◆ Task details:
What is the number of lines below that contain the string "search"? Give it and nothing else.
───── Source data
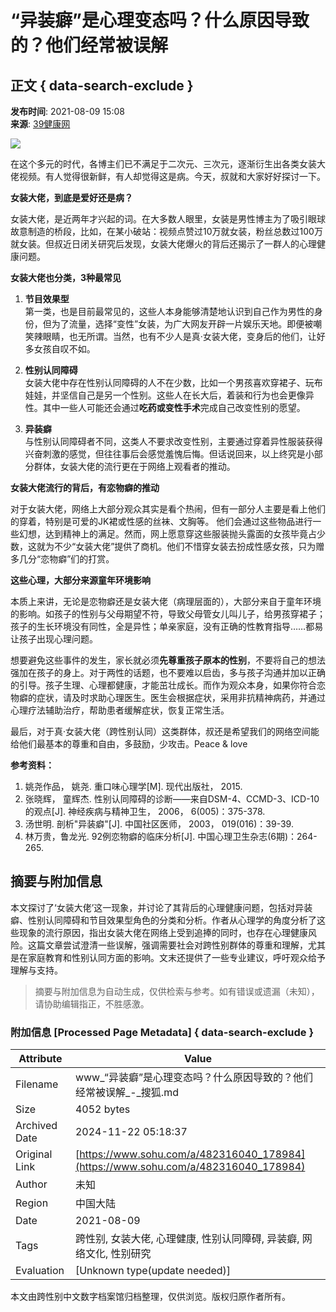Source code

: # “异装癖”是心理变态吗？什么原因导致的？他们经常被误解

## 正文 { data-search-exclude }


**发布时间**: 2021-08-09 15:08  
**来源**: [39健康网](https://www.sohu.com/a/482316040_178984?spm=smpc.content-abroad.content.1.1732252639989EYMSdCh)

![](https://p8.itc.cn/images01/20210809/36a7cf6739f64f5d9b4261de9e8f90f7.png)

在这个多元的时代，各博主们已不满足于二次元、三次元，逐渐衍生出各类女装大佬视频。有人觉得很新鲜，有人却觉得这是病。今天，叔就和大家好好探讨一下。

**女装大佬，到底是爱好还是病？**

女装大佬，是近两年才兴起的词。在大多数人眼里，女装是男性博主为了吸引眼球故意制造的桥段，比如，在某小破站：视频点赞过10万就女装，粉丝总数过100万就女装。但叔近日闭关研究后发现，女装大佬爆火的背后还揭示了一群人的心理健康问题。

**女装大佬也分类，3种最常见**

1. **节目效果型**  
   第一类，也是目前最常见的，这些人本身能够清楚地认识到自己作为男性的身份，但为了流量，选择“变性”女装，为广大网友开辟一片娱乐天地。即便被嘲笑辣眼睛，也无所谓。当然，也有不少人是真·女装大佬，变身后的他们，让好多女孩自叹不如。

2. **性别认同障碍**  
   女装大佬中存在性别认同障碍的人不在少数，比如一个男孩喜欢穿裙子、玩布娃娃，并坚信自己是另一个性别。这些人在长大后，着装和行为也会更像异性。其中一些人可能还会通过**吃药或变性手术**完成自己改变性别的愿望。

3. **异装癖**  
   与性别认同障碍者不同，这类人不要求改变性别，主要通过穿着异性服装获得兴奋刺激的感觉，但往往事后会感觉羞愧后悔。但话说回来，以上终究是小部分群体，女装大佬的流行更在于网络上观看者的推动。

**女装大佬流行的背后，有恋物癖的推动**

对于女装大佬，网络上大部分观众其实是看个热闹，但有一部分人主要是看上他们的穿着，特别是可爱的JK裙或性感的丝袜、文胸等。 他们会通过这些物品进行一些幻想，达到精神上的满足。然而，网上愿意穿这些服装抛头露面的女孩毕竟占少数，这就为不少“女装大佬”提供了商机。他们不惜穿女装去扮成性感女孩，只为赠多几分“恋物癖”们的打赏。

**这些心理，大部分来源童年环境影响**

本质上来讲，无论是恋物癖还是女装大佬（病理层面的），大部分来自于童年环境的影响。如孩子的性别与父母期望不符，导致父母管女儿叫儿子，给男孩穿裙子；孩子的生长环境没有同性，全是异性；单亲家庭，没有正确的性教育指导……都易让孩子出现心理问题。

想要避免这些事件的发生，家长就必须**先尊重孩子原本的性别**，不要将自己的想法强加在孩子的身上。对于两性的话题，也不要难以启齿，多与孩子沟通并加以正确的引导。孩子生理、心理都健康，才能茁壮成长。而作为观众本身，如果你符合恋物癖的症状，请及时求助心理医生。医生会根据症状，采用非抗精神病药，并通过心理疗法辅助治疗，帮助患者缓解症状，恢复正常生活。

最后，对于真·女装大佬（跨性别认同）这类群体，叔还是希望我们的网络空间能给他们最基本的尊重和自由，多鼓励，少攻击。Peace & love

**参考资料：**

1. 姚尧作品， 姚尧. 重口味心理学\[M\]. 现代出版社， 2015.
2. 张晓辉， 童辉杰. 性别认同障碍的诊断——来自DSM-4、CCMD-3、ICD-10的观点\[J\]. 神经疾病与精神卫生， 2006， 6(005)：375-378.
3. 汤世明. 剖析"异装癖"\[J\]. 中国社区医师， 2003， 019(016)：39-39.
4. 林万贵，鲁龙光. 92例恋物癖的临床分析\[J\]. 中国心理卫生杂志(6期)：264-265.
<!-- tcd_original_link https://www.sohu.com/a/482316040_178984 -->
## 摘要与附加信息

<!-- tcd_abstract -->
本文探讨了‘女装大佬’这一现象，并讨论了其背后的心理健康问题，包括对异装癖、性别认同障碍和节目效果型角色的分类和分析。作者从心理学的角度分析了这些现象的流行原因，指出女装大佬在网络上受到追捧的同时，也存在心理健康风险。这篇文章尝试澄清一些误解，强调需要社会对跨性别群体的尊重和理解，尤其是在家庭教育和性别认同方面的影响。文末还提供了一些专业建议，呼吁观众给予理解与支持。
<!-- tcd_abstract_end -->

> 摘要与附加信息为自动生成，仅供检索与参考。如有错误或遗漏（未知），请协助编辑指正，不胜感激。

### 附加信息 [Processed Page Metadata] { data-search-exclude }

| Attribute       | Value                                  |
|-----------------|----------------------------------------|
| Filename        | www_“异装癖”是心理变态吗？什么原因导致的？他们经常被误解_-_搜狐.md                             |
| Size            | 4052 bytes                           |
| Archived Date   | 2024-11-22 05:18:37                             |
| Original Link   | [https://www.sohu.com/a/482316040_178984](https://www.sohu.com/a/482316040_178984)                       |
| Author          | 未知                               |
| Region          | 中国大陆                               |
| Date            | 2021-08-09                                 |
| Tags            | 跨性别, 女装大佬, 心理健康, 性别认同障碍, 异装癖, 网络文化, 性别研究                                 |
| Evaluation            | [Unknown type(update needed)]                                 |
<!-- tcd_table_end -->

本文由跨性别中文数字档案馆归档整理，仅供浏览。版权归原作者所有。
──────────
◆ Response for this exercise:
2